Helsinki-NLP / Opus-MT

Open neural machine translation models and web services
MIT License
604 stars 71 forks source link

What is the best way to deploy models in terms of translation speed? #70

Closed jamie0725 closed 2 months ago

jamie0725 commented 1 year ago

Hi,

Firstly, thanks for making your translation models publicly available. It is really helpful for the industry.

I have a question though, related to this question, if I am going to translate a large amount of text, what is the best way to use your models? Currently I am using the transformers library, but the speed is pretty slow even on gpu, which is not satisfying enough.

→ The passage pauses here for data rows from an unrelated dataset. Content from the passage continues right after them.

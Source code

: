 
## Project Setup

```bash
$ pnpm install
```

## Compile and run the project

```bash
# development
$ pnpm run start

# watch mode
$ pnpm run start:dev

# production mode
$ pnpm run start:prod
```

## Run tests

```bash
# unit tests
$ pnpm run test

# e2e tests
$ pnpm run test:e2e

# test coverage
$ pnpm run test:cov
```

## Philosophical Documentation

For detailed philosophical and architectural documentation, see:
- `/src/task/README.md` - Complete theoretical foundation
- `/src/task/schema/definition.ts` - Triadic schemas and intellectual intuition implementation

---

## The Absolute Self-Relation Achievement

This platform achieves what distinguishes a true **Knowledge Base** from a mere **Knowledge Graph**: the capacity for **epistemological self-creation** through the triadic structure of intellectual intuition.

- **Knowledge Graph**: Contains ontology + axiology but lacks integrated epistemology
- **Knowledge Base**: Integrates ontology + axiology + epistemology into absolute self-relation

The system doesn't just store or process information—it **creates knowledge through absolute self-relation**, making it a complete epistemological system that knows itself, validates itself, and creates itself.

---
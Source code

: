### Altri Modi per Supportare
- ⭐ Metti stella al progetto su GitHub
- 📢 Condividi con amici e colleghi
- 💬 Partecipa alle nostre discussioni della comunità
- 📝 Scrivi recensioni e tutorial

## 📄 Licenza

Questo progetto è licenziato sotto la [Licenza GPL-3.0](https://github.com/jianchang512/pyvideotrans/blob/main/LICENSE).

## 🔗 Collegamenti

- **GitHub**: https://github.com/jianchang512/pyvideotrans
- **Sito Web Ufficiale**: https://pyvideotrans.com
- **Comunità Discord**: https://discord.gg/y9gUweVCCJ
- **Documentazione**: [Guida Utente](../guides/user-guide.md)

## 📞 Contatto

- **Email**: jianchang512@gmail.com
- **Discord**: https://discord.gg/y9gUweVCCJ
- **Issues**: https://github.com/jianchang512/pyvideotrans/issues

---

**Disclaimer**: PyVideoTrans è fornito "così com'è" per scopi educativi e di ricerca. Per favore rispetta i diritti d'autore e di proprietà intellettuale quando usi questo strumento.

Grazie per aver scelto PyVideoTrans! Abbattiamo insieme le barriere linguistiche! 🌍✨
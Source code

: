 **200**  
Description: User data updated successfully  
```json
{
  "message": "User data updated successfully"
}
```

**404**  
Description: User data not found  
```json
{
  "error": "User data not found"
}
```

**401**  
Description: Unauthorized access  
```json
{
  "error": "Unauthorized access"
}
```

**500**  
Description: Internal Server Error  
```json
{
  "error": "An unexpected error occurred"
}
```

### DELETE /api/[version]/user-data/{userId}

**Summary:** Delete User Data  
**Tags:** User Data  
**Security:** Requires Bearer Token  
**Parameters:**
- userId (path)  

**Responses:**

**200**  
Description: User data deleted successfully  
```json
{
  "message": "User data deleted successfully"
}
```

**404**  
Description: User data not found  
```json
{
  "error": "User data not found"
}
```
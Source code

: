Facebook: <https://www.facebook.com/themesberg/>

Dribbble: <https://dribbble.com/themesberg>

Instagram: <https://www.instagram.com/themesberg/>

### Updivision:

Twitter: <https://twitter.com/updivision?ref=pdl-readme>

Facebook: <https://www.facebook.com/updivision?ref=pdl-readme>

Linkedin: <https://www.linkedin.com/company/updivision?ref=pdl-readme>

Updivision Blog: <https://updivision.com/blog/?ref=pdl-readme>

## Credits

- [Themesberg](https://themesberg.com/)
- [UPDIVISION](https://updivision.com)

jamie0725 commented 1 year ago

In terms of speed, currently to translate 30k documents of about 300 words each, it takes 10+ hours on a single gpu. Is this expected?

opme commented 1 year ago

There was a good answer on that stackoverflow: Helsinki-NLP models were originally trained in Marian and then converted to Huggingface Transformers. Marian is a specialized tool for MT and is very fast. If you do not need the internals of the models and only need the translation, it should be a better choice.

I have been able to get the transformers working and it is taking 2-3 seconds per paragraph with a new 2022 laptop with 64 gb ram and A2000 gpu.

I am trying the dockerized version of Opus-MT but when I run it is so far giving me incomplete or garbage response.

docker build -f Dockerfile.gpu . -t opus-mt-gpu
nvidia-docker run -p 8888:8888 opus-mt-gpu:latest
~/git/Opus-MT$ echo "I am a dog" | ./opusMT-client.py -H 172.17.0.2 -P 10001 -s en -t es
Soy un

I am trying to translate company profiles for 80k stock symbols into european languages. just venting. I don't want to start the bulk translations until I can get it running at <1 second.

jorgtied commented 1 year ago

For batch translation it would be better to run directly through the marian-decoder and not through the server/client setup. Also note that the opusMT server/client implementation does not do batching and, therefore, does not really use the full power of a GPU.